To simplify the given radical expression, we will first simplify the fraction under the square root sign:
sqrt(72x^13y^11/8xy^13)
= sqrt(9x^12y^11 / xy^13) (reducing 72 and 8 by dividing by 8)
= sqrt(9x^(12-1)y^(11-13))
= sqrt(9x^11/y^2)
Now simplify the square root:
= sqrt(9) * sqrt(x^11) / sqrt(y^2)
= 3x^5 / y
Therefore, the simplified radical expression is 3x^5 / y.
Simplify the radical expression sqrt root(72x^13y^11/8xy^13) Show all work and steps.
3 answers
it's 3x^6/y, can u redo it
Apologies for the mistake.
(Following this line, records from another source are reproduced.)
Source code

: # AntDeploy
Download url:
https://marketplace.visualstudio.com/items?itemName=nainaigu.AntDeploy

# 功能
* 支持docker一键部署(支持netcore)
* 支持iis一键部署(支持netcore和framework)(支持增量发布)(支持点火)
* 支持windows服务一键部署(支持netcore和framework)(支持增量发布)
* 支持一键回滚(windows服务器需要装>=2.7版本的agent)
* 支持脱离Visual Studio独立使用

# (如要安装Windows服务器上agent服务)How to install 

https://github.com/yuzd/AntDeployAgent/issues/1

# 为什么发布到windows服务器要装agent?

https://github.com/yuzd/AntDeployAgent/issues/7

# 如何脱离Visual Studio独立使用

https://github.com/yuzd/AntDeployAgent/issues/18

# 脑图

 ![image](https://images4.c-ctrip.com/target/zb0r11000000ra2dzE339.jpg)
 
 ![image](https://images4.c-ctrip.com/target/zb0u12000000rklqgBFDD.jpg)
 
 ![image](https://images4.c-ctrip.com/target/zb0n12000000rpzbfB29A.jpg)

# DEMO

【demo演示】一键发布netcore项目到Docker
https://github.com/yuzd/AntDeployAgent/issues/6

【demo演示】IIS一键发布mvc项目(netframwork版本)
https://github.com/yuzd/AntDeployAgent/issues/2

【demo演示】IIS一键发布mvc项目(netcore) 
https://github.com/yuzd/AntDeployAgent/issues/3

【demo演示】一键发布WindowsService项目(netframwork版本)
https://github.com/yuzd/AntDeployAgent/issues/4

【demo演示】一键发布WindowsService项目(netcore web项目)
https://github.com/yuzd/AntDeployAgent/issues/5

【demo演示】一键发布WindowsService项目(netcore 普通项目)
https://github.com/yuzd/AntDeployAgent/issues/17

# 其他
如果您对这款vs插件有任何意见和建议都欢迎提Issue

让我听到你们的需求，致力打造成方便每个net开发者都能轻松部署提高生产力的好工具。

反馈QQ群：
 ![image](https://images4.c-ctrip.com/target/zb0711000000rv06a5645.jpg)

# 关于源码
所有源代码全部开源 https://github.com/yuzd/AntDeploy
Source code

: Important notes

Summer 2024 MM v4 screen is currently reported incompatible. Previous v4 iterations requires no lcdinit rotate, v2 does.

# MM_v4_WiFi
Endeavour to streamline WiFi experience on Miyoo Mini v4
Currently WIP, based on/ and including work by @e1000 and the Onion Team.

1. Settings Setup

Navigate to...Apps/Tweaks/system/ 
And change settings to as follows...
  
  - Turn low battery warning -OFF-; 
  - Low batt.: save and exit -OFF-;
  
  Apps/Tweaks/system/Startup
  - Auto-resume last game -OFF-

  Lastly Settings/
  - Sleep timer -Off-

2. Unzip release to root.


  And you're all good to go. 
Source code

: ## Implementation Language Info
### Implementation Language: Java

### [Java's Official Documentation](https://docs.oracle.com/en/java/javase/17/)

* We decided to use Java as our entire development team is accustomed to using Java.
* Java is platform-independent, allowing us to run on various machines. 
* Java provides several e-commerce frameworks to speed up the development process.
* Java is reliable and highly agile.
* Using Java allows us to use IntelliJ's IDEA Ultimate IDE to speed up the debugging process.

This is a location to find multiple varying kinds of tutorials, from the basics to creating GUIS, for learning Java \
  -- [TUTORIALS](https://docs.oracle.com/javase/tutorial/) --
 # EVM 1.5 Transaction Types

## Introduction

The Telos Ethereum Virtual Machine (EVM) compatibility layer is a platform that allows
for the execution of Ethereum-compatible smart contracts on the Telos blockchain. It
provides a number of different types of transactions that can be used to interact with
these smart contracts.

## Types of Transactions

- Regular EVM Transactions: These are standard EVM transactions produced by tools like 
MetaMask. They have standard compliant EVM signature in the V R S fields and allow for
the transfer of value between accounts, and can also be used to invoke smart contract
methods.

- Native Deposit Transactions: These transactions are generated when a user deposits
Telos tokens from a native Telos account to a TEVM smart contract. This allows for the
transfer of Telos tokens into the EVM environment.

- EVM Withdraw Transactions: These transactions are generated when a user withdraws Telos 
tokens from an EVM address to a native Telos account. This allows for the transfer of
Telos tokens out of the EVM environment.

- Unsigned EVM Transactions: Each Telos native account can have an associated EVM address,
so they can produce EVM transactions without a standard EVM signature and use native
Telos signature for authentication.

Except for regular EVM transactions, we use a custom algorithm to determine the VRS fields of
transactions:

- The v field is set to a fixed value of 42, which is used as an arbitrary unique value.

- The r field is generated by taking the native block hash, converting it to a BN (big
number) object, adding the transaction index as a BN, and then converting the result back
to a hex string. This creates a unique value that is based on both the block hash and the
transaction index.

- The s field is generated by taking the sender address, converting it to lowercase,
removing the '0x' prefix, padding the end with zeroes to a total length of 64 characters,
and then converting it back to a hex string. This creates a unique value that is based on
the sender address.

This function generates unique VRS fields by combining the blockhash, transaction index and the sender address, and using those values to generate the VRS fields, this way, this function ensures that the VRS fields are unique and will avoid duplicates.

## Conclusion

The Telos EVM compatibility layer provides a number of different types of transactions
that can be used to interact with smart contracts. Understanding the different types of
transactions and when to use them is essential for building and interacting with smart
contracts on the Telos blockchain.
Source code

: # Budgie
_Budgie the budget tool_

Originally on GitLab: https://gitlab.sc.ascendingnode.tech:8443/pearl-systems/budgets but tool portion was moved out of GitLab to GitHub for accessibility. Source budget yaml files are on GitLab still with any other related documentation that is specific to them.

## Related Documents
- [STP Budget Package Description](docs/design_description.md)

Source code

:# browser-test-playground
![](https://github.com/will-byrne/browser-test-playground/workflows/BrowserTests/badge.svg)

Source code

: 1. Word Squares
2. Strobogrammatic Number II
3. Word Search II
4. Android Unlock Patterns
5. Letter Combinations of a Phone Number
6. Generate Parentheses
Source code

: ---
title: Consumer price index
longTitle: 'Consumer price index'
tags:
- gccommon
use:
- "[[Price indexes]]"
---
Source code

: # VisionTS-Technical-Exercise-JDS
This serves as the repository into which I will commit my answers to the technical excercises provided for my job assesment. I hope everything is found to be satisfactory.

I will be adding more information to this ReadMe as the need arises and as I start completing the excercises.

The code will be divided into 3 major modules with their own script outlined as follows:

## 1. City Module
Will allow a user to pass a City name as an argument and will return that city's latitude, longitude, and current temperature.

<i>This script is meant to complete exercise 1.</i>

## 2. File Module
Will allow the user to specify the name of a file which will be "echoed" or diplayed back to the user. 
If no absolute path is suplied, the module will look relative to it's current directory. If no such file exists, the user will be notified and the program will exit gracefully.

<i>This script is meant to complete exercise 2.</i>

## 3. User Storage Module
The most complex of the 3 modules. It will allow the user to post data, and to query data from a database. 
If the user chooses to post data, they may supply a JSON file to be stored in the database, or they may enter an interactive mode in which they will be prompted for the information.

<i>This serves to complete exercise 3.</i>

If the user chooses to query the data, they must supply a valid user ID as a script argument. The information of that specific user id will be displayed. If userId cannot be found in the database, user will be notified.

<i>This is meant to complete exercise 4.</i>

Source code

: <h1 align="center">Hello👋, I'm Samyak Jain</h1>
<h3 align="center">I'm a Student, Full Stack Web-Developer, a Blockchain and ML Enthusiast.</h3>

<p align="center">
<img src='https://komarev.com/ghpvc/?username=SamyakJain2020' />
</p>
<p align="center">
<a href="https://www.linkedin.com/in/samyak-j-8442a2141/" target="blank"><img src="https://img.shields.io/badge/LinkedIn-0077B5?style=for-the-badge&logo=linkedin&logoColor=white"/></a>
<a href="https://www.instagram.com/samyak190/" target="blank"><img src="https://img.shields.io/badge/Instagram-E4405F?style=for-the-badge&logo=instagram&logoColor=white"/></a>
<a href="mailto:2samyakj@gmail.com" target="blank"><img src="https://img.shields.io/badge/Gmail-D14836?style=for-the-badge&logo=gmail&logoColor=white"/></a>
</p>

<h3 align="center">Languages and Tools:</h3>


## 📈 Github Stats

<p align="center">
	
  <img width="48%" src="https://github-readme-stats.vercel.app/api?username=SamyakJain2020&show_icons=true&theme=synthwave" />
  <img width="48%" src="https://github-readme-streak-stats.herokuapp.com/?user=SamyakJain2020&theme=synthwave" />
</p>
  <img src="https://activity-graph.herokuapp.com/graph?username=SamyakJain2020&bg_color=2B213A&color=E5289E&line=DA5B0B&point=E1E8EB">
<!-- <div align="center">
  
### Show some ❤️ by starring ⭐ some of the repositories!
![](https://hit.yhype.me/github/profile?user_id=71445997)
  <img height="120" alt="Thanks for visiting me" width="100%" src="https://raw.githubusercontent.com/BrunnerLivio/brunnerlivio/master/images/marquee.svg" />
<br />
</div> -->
Let's redo the simplification:
Given expression: sqrt(72x^13y^11/8xy^13)
= sqrt(9x^12y^11 / xy^13) (simplify numerator and denominator by dividing by 8)
= sqrt(9x^12 / x y^2)
= sqrt(9x^11 / y^2) (simplify the terms by subtracting exponents)
= sqrt(9) * sqrt(x^11) / sqrt(y^2)
= 3x^5 / y
Therefore, the simplified radical expression is 3x^5 / y.
Given expression: sqrt(72x^13y^11/8xy^13)
= sqrt(9x^12y^11 / xy^13) (simplify numerator and denominator by dividing by 8)
= sqrt(9x^12 / x y^2)
= sqrt(9x^11 / y^2) (simplify the terms by subtracting exponents)
= sqrt(9) * sqrt(x^11) / sqrt(y^2)
= 3x^5 / y
Therefore, the simplified radical expression is 3x^5 / y.